[Items from a dataset]

= = = =

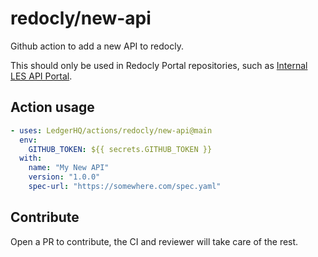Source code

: # redocly/new-api

Github action to add a new API to redocly.

This should only be used in Redocly Portal repositories, such as [Internal LES API Portal](https://github.com/LedgerHQ/internal-les-api-portal).

## Action usage

```yaml
- uses: LedgerHQ/actions/redocly/new-api@main
  env:
    GITHUB_TOKEN: ${{ secrets.GITHUB_TOKEN }}
  with:
    name: "My New API"
    version: "1.0.0"
    spec-url: "https://somewhere.com/spec.yaml"
```

## Contribute

Open a PR to contribute, the CI and reviewer will take care of the rest.
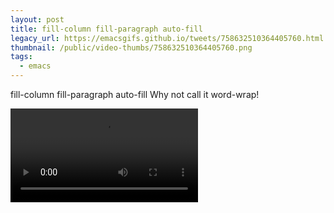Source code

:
 ```yaml
---
layout: post
title: fill-column fill-paragraph auto-fill
legacy_url: https://emacsgifs.github.io/tweets/758632510364405760.html
thumbnail: /public/video-thumbs/758632510364405760.png
tags:
  - emacs
---
```


fill-column fill-paragraph auto-fill  Why not call it word-wrap!

<video controls autoplay loop>
  <source src="/public/videos/758632510364405760.mp4" type="video/mp4">
    Sorry your browser does not support the video tag, maybe time to upgrade?
</video>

= = = =

WORK ITEM: Collect the lines of the records that include the string "paragraph".

COMPLETED TASK:
title: fill-column fill-paragraph auto-fill
fill-column fill-paragraph auto-fill  Why not call it word-wrap!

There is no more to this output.